HOLLAND — The organizers behind the new cultivate(MD) Capital Fund GP LLC found backers by appealing to their own global professional networks and investors with whom they had previously done business.
Many of the approximately 50 investors in the Holland-based venture capital fund are individuals who invested previously in startups spun out of Genesis Innovation Group LLC, a Holland-based developer of emerging medical device technologies whose partners formed cultivate(MD) last fall.
That approach led cultivate(MD) to close this month on the first $7.2 million toward a $10 million goal the fund aims to raise in what Managing Director Rob Ball calls a “pretty healthy” fundraising environment.
Raising capital for the fund surely was not an easy endeavor, although “it was not difficult to identify, at least within our network, folks who were interested in listening to the story and carefully considering whether it was a fit for them,” Ball told MiBiz.
“We did not have trouble identifying interested parties,” said Ball, who also serves as the CEO of Genesis Innovation Group. “This kind of investing is not for everybody. It’s a high-risk, high-reward profile, but there’s a pretty broad openness to having this type of investment as an individual’s alternative portion of their total portfolio.”
Cultivate(MD) targets early-stage health care companies with a focus on medical devices, particularly orthopedics. The fund will put up to $1 million into a startup across multiple capital rounds, Ball said.
The fund plans to seek additional investors throughout 2018 toward the $10 million goal, and Ball believes it can get there with existing investors in Genesis Innovation Group’s portfolio companies. Cultivate(MD) could make its first investment in a startup company within a couple of months, he added.
“That cash is in the bank and we are actively performing diligence on a couple deals,” Ball said. “We are just beginning to ramp up our deal-flow process.”
ROOM TO GROW
Cultivate(MD) sought investors as venture capital fundraising across the U.S. surpassed $30 billion for the fourth straight year.
The 209 funds that raised capital last year collectively netted $32 billion, according to the quarterly Venture Monitor report from Pitchbook.com. Last year was also the fifth straight with more than 200 funds raising capital.
Pitchbook counted 35 first-time funds in 2017 that raised $3.3 billion.
As cultivate(MD) scouts for deals, the health care arena offers plenty of opportunity for firms targeting early-stage medical device startups, said John Kerschen, managing director of Michigan Accelerator Fund I, a Grand Rapids-based venture capital fund that has fully deployed all of its capital.
Venture capital funds targeting the medical device sector “have tended to drift a bit later in the device space,” he said.
“I still believe there’s a significant amount of deal flow, particularly at the earlier stage,” Kerschen said. “There’s still a significant amount of innovation and entrepreneurship in that space relative to the dollars dedicated.”
Kerschen also sees a fundraising environment that remains positive, even with investors finding good returns from the stock market and with Michigan’s economy at a relatively strong position overall.

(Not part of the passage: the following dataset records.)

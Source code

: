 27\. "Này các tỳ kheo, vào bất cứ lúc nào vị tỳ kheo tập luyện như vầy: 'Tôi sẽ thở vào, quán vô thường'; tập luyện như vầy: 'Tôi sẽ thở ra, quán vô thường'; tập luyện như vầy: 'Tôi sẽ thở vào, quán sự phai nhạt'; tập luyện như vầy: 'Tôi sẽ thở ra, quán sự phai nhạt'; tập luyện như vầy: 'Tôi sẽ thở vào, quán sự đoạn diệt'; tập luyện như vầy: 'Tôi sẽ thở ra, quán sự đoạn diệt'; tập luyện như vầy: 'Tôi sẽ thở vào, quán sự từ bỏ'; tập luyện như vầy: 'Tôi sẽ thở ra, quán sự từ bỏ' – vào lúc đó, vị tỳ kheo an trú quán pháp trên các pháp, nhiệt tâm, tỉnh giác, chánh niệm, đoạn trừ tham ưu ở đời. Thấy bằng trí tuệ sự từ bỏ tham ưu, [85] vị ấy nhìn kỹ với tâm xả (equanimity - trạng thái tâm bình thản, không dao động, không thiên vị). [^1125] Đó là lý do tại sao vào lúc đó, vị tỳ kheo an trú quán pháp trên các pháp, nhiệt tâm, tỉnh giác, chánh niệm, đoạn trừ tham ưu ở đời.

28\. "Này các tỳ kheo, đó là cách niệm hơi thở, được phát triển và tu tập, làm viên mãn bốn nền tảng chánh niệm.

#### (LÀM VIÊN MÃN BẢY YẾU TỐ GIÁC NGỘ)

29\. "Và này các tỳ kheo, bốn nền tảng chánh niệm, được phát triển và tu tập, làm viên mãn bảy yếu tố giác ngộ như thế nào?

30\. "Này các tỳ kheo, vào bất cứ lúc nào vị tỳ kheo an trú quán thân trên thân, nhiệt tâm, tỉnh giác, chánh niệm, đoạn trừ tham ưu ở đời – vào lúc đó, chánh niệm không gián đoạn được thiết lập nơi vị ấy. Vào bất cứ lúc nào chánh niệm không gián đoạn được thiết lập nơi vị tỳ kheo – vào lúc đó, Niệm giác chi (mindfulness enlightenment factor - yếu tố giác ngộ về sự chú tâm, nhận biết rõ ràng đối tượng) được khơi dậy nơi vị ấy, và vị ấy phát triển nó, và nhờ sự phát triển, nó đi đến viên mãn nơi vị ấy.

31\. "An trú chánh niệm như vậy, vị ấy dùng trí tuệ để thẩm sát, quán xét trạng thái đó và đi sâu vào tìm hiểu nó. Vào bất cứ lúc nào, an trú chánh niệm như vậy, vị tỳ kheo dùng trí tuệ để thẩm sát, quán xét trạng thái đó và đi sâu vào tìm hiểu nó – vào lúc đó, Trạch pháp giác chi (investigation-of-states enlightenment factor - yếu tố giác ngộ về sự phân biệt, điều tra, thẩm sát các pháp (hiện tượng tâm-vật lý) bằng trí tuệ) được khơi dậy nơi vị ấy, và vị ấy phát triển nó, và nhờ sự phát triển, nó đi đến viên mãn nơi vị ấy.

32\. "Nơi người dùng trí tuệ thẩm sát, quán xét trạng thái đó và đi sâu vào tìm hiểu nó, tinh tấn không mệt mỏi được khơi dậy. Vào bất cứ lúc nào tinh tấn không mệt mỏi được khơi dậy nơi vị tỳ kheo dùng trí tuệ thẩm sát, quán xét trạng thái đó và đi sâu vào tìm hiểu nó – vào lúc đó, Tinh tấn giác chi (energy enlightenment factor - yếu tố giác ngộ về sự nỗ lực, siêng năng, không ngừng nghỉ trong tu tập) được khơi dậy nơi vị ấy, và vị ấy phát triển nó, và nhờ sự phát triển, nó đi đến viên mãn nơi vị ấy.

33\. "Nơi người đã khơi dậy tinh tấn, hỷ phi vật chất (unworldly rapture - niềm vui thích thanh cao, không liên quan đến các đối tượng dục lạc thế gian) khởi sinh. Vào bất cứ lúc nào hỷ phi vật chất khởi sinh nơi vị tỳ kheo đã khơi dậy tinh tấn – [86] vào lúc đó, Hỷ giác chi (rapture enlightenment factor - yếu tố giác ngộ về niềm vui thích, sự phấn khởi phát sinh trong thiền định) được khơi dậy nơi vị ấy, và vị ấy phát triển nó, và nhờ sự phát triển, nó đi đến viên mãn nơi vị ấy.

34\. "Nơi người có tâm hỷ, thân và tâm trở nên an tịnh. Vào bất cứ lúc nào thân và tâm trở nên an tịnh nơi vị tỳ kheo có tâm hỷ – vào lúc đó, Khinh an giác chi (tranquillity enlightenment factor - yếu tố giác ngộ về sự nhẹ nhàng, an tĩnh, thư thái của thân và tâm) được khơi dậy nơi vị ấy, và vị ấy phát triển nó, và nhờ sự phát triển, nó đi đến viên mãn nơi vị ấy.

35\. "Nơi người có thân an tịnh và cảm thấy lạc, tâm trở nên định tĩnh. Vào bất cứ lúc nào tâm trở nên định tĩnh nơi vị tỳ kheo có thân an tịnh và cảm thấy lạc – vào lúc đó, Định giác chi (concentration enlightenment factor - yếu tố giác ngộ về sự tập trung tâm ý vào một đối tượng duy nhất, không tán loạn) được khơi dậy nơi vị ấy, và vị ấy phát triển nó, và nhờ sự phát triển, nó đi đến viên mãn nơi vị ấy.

Venture capital and private equity firms are still relatively young markets in Michigan. While both areas have posted solid growth for more than a decade — and the pool of prospective investors has expanded — early investors who put money into funds “are waiting for the return or proof of returns from some of those early investments before they commit substantially more capital,” Kerschen said.
Beyond the capital investment, cultivate(MD) can bring to a startup its network of professionals at Genesis Innovation Group who have deep experience in the medical device sector, hold more than 200 patents collectively, and can help to steer the company in the right direction, Ball said.

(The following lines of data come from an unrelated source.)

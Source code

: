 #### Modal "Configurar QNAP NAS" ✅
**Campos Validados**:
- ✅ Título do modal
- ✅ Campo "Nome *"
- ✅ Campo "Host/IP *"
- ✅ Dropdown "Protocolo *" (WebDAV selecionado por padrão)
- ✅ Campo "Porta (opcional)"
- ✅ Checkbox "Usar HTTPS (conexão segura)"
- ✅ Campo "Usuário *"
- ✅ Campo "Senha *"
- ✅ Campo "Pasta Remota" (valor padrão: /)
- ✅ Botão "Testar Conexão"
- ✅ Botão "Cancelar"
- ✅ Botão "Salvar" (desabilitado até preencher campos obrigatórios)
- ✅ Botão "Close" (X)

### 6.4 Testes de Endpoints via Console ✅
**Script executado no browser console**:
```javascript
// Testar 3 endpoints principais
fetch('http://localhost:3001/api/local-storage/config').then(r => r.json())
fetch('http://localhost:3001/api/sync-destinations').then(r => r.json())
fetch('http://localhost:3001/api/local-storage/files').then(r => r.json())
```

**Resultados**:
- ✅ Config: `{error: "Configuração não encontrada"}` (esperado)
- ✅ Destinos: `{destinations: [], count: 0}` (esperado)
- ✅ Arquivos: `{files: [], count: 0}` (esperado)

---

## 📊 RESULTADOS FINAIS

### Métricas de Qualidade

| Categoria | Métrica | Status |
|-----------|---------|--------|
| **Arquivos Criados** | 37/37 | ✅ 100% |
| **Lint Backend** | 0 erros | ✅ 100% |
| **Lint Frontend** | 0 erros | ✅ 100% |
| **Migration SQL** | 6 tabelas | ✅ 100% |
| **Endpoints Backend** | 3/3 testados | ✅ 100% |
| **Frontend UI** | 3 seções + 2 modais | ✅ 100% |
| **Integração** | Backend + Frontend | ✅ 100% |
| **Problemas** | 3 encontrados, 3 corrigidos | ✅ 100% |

Prime candidates for an investment are startups that “have a proven technical solution to a well-understood problem and where they can either bring a strong management team or we can leverage the team at Genesis to help drive the company to success,” Ball said.

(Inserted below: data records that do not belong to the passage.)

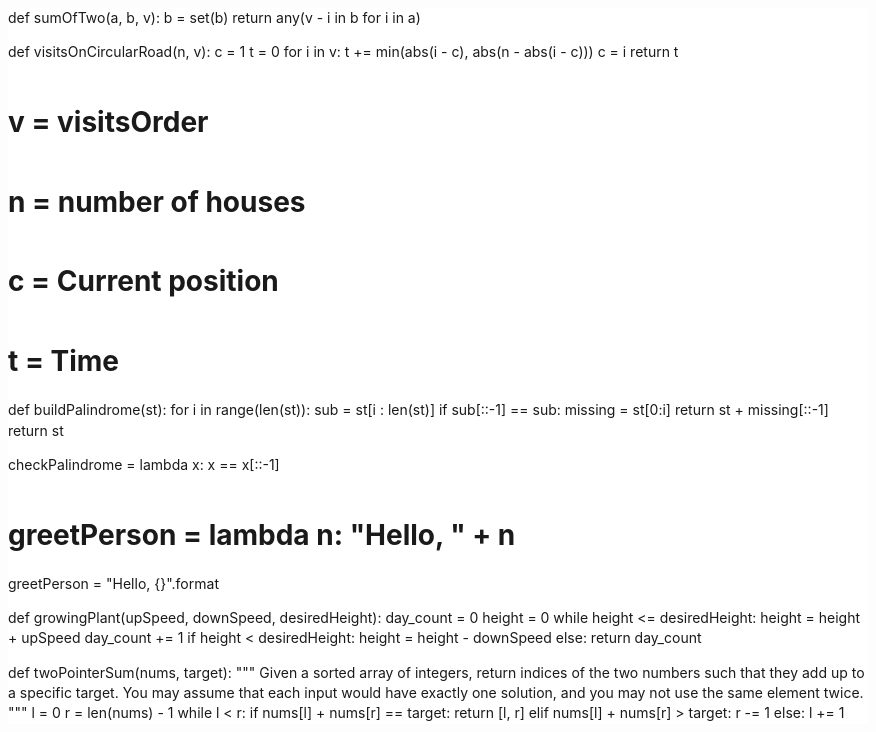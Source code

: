 def sumOfTwo(a, b, v):
    b = set(b)
    return any(v - i in b for i in a)

def visitsOnCircularRoad(n, v):
    c = 1
    t = 0
    for i in v:
        t += min(abs(i - c), abs(n - abs(i - c)))
        c = i
    return t


# v = visitsOrder
# n = number of houses
# c = Current position
# t = Time

def buildPalindrome(st):
    for i in range(len(st)):
        sub = st[i : len(st)]
        if sub[::-1] == sub:
            missing = st[0:i]
            return st + missing[::-1]
    return st

checkPalindrome = lambda x: x == x[::-1]

# greetPerson = lambda n: "Hello, " + n

greetPerson = "Hello, {}".format

def growingPlant(upSpeed, downSpeed, desiredHeight):
    day_count = 0
    height = 0
    while height <= desiredHeight:
        height = height + upSpeed
        day_count += 1
        if height < desiredHeight:
            height = height - downSpeed
        else:
            return day_count

def twoPointerSum(nums, target):
    """
    Given a sorted array of integers, return indices of the two numbers such that they add up to a specific target.
    You may assume that each input would have exactly one solution, and you may not use the same element twice.
    """
    l = 0
    r = len(nums) - 1
    while l < r:
        if nums[l] + nums[r] == target:
            return [l, r]
        elif nums[l] + nums[r] > target:
            r -= 1
        else:
            l += 1
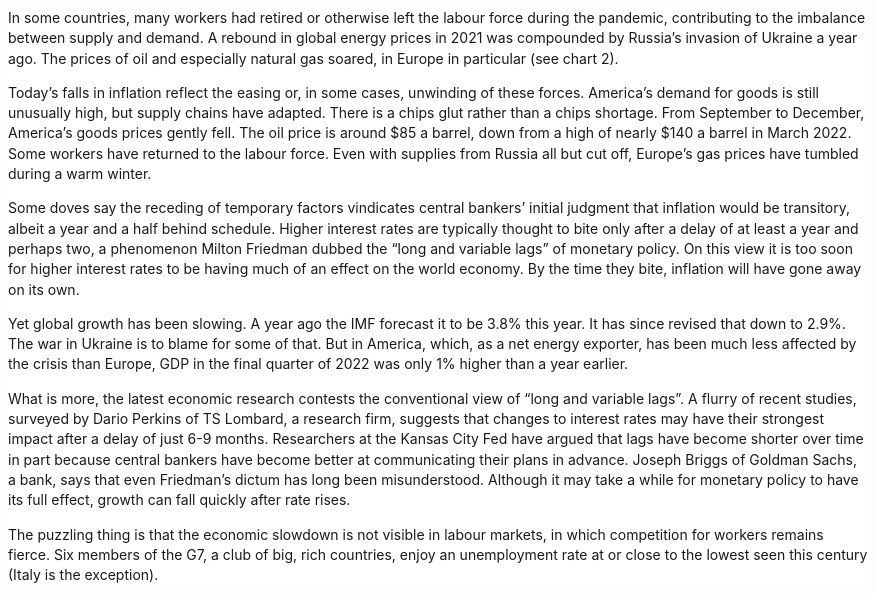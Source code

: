 
In some countries, many workers had retired or otherwise left the labour force during the pandemic, contributing to the imbalance between supply and demand. A rebound in global energy prices in 2021 was compounded by Russia’s invasion of Ukraine a year ago. The prices of oil and especially natural gas soared, in Europe in particular (see chart 2). 

Today’s falls in inflation reflect the easing or, in some cases, unwinding of these forces. America’s demand for goods is still unusually high, but supply chains have adapted. There is a chips glut rather than a chips shortage. From September to December, America’s goods prices gently fell. The oil price is around $85 a barrel, down from a high of nearly $140 a barrel in March 2022. Some workers have returned to the labour force. Even with supplies from Russia all but cut off, Europe’s gas prices have tumbled during a warm winter. 

Some doves say the receding of temporary factors vindicates central bankers’ initial judgment that inflation would be transitory, albeit a year and a half behind schedule. Higher interest rates are typically thought to bite only after a delay of at least a year and perhaps two, a phenomenon Milton Friedman dubbed the “long and variable lags” of monetary policy. On this view it is too soon for higher interest rates to be having much of an effect on the world economy. By the time they bite, inflation will have gone away on its own.

Yet global growth has been slowing. A year ago the IMF forecast it to be 3.8% this year. It has since revised that down to 2.9%. The war in Ukraine is to blame for some of that. But in America, which, as a net energy exporter, has been much less affected by the crisis than Europe, GDP in the final quarter of 2022 was only 1% higher than a year earlier. 

What is more, the latest economic research contests the conventional view of “long and variable lags”. A flurry of recent studies, surveyed by Dario Perkins of TS Lombard, a research firm, suggests that changes to interest rates may have their strongest impact after a delay of just 6-9 months. Researchers at the Kansas City Fed have argued that lags have become shorter over time in part because central bankers have become better at communicating their plans in advance. Joseph Briggs of Goldman Sachs, a bank, says that even Friedman’s dictum has long been misunderstood. Although it may take a while for monetary policy to have its full effect, growth can fall quickly after rate rises. 

The puzzling thing is that the economic slowdown is not visible in labour markets, in which competition for workers remains fierce. Six members of the G7, a club of big, rich countries, enjoy an unemployment rate at or close to the lowest seen this century (Italy is the exception).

“Health care continues to be a dynamic space, and inventors and entrepreneurs face significant risk during their development stages,” he said. “Innovators need a network of intellectual capital that will help convert their ideas and assumptions into marketable innovations. Genesis provides a nurturing environment for these health care inventors and their innovations.”
Genesis Innovation Group presently has five companies within its portfolio and a “couple more in the works,” Ball said. Existing portfolio companies include Magnesium Development Co., Shoulder Innovations Inc., and iMAGEN Orthopedics LLC, each based in Holland.
Of the $7.2 million cultivate(MD) raised, $1.2 million is for a fund to support ongoing investments in existing portfolio companies.